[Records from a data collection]
== Segment start ==
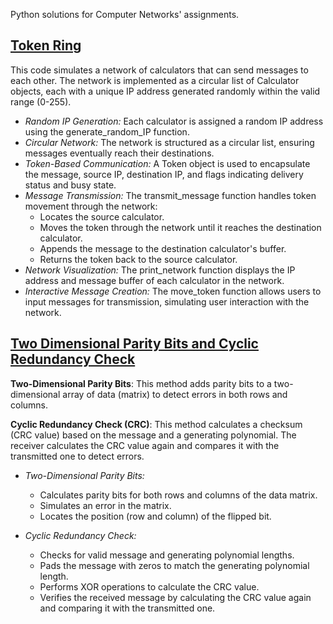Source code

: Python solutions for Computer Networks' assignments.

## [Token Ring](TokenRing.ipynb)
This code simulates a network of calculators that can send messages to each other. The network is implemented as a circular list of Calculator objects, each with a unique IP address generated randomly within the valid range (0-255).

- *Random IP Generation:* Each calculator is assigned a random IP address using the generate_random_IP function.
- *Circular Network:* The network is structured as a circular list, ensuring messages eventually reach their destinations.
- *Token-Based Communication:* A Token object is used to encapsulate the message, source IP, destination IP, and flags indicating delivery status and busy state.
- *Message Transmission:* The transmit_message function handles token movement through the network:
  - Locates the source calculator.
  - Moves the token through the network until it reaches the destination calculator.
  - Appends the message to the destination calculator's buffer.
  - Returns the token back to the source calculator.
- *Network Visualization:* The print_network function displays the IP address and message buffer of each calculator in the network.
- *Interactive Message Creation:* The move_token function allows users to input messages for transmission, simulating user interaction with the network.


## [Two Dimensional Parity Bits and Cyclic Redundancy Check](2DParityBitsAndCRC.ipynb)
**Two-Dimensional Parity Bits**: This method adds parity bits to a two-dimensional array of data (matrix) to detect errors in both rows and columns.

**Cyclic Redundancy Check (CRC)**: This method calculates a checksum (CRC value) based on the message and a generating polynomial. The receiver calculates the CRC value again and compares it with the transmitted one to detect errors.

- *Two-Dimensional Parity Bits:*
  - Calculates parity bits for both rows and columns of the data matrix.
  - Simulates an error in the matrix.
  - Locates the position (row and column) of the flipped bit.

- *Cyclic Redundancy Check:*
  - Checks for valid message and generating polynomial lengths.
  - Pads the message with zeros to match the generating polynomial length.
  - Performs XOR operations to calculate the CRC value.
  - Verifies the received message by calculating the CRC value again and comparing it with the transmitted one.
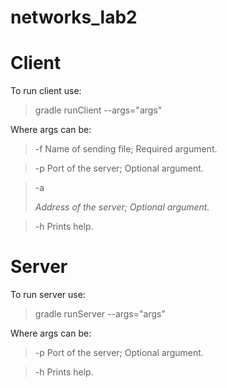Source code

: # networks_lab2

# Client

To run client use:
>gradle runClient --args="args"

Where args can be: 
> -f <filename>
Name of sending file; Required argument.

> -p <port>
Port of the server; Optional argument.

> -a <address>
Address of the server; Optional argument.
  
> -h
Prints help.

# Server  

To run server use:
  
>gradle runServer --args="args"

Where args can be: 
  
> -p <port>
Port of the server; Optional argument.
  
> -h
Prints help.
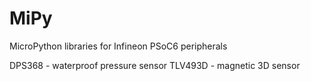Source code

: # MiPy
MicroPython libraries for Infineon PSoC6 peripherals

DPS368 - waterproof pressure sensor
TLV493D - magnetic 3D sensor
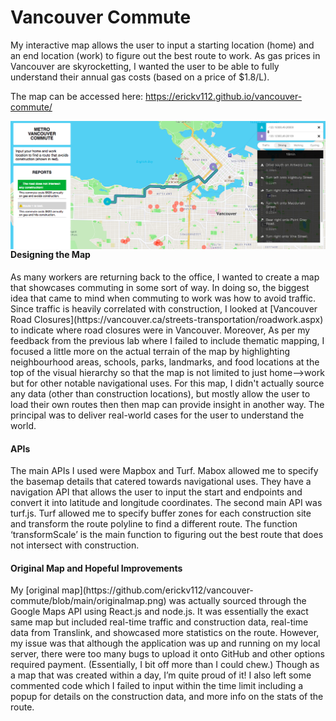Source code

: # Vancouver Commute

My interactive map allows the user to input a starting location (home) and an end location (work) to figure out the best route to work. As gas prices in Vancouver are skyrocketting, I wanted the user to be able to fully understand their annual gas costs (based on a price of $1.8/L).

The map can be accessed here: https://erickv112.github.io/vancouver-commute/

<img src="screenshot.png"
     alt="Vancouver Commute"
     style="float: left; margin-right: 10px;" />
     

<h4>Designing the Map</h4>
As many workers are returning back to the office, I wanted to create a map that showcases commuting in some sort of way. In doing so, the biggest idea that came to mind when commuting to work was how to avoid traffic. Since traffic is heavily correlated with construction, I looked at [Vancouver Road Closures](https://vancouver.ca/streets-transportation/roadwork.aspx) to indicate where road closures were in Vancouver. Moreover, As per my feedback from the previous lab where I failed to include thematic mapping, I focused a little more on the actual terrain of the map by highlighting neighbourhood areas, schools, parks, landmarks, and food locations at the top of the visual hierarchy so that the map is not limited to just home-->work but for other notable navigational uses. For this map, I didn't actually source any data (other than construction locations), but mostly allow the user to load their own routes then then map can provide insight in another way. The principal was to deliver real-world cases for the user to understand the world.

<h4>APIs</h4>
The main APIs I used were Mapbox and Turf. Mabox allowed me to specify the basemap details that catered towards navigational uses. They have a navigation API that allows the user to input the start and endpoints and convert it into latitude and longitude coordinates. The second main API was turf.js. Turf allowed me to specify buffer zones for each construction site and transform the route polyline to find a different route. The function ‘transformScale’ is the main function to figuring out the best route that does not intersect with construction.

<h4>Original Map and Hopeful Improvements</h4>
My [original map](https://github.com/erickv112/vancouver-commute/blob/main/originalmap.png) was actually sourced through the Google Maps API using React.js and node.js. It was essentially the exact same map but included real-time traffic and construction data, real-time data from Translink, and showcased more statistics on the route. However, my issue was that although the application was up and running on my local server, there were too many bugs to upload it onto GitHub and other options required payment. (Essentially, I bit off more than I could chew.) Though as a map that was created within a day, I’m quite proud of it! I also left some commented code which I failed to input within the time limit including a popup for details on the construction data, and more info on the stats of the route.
== Segment end ==
Pictures are to be left out, while the records are copied word for word.

Source code

: Python solutions for Computer Networks' assignments.

## [Token Ring](TokenRing.ipynb)
This code simulates a network of calculators that can send messages to each other. The network is implemented as a circular list of Calculator objects, each with a unique IP address generated randomly within the valid range (0-255).

- *Random IP Generation:* Each calculator is assigned a random IP address using the generate_random_IP function.
- *Circular Network:* The network is structured as a circular list, ensuring messages eventually reach their destinations.
- *Token-Based Communication:* A Token object is used to encapsulate the message, source IP, destination IP, and flags indicating delivery status and busy state.
- *Message Transmission:* The transmit_message function handles token movement through the network:
  - Locates the source calculator.
  - Moves the token through the network until it reaches the destination calculator.
  - Appends the message to the destination calculator's buffer.
  - Returns the token back to the source calculator.
- *Network Visualization:* The print_network function displays the IP address and message buffer of each calculator in the network.
- *Interactive Message Creation:* The move_token function allows users to input messages for transmission, simulating user interaction with the network.


## [Two Dimensional Parity Bits and Cyclic Redundancy Check](2DParityBitsAndCRC.ipynb)
**Two-Dimensional Parity Bits**: This method adds parity bits to a two-dimensional array of data (matrix) to detect errors in both rows and columns.

**Cyclic Redundancy Check (CRC)**: This method calculates a checksum (CRC value) based on the message and a generating polynomial. The receiver calculates the CRC value again and compares it with the transmitted one to detect errors.

- *Two-Dimensional Parity Bits:*
  - Calculates parity bits for both rows and columns of the data matrix.
  - Simulates an error in the matrix.
  - Locates the position (row and column) of the flipped bit.

- *Cyclic Redundancy Check:*
  - Checks for valid message and generating polynomial lengths.
  - Pads the message with zeros to match the generating polynomial length.
  - Performs XOR operations to calculate the CRC value.
  - Verifies the received message by calculating the CRC value again and comparing it with the transmitted one.
Source code

: # networks_lab2

# Client

To run client use:
>gradle runClient --args="args"

Where args can be: 
> -f <filename>
Name of sending file; Required argument.

> -p <port>
Port of the server; Optional argument.

> -a <address>
Address of the server; Optional argument.
  
> -h
Prints help.

# Server  

To run server use:
  
>gradle runServer --args="args"

Where args can be: 
  
> -p <port>
Port of the server; Optional argument.
  
> -h
Prints help.
Source code

: # MiPy
MicroPython libraries for Infineon PSoC6 peripherals

DPS368 - waterproof pressure sensor
TLV493D - magnetic 3D sensor
Source code

: # Vancouver Commute

My interactive map allows the user to input a starting location (home) and an end location (work) to figure out the best route to work. As gas prices in Vancouver are skyrocketting, I wanted the user to be able to fully understand their annual gas costs (based on a price of $1.8/L).

The map can be accessed here: https://erickv112.github.io/vancouver-commute/

<img src="screenshot.png"
     alt="Vancouver Commute"
     style="float: left; margin-right: 10px;" />
     

<h4>Designing the Map</h4>
As many workers are returning back to the office, I wanted to create a map that showcases commuting in some sort of way. In doing so, the biggest idea that came to mind when commuting to work was how to avoid traffic. Since traffic is heavily correlated with construction, I looked at [Vancouver Road Closures](https://vancouver.ca/streets-transportation/roadwork.aspx) to indicate where road closures were in Vancouver. Moreover, As per my feedback from the previous lab where I failed to include thematic mapping, I focused a little more on the actual terrain of the map by highlighting neighbourhood areas, schools, parks, landmarks, and food locations at the top of the visual hierarchy so that the map is not limited to just home-->work but for other notable navigational uses. For this map, I didn't actually source any data (other than construction locations), but mostly allow the user to load their own routes then then map can provide insight in another way. The principal was to deliver real-world cases for the user to understand the world.

<h4>APIs</h4>
The main APIs I used were Mapbox and Turf. Mabox allowed me to specify the basemap details that catered towards navigational uses. They have a navigation API that allows the user to input the start and endpoints and convert it into latitude and longitude coordinates. The second main API was turf.js. Turf allowed me to specify buffer zones for each construction site and transform the route polyline to find a different route. The function ‘transformScale’ is the main function to figuring out the best route that does not intersect with construction.

<h4>Original Map and Hopeful Improvements</h4>
My [original map](https://github.com/erickv112/vancouver-commute/blob/main/originalmap.png) was actually sourced through the Google Maps API using React.js and node.js. It was essentially the exact same map but included real-time traffic and construction data, real-time data from Translink, and showcased more statistics on the route. However, my issue was that although the application was up and running on my local server, there were too many bugs to upload it onto GitHub and other options required payment. (Essentially, I bit off more than I could chew.) Though as a map that was created within a day, I’m quite proud of it! I also left some commented code which I failed to input within the time limit including a popup for details on the construction data, and more info on the stats of the route.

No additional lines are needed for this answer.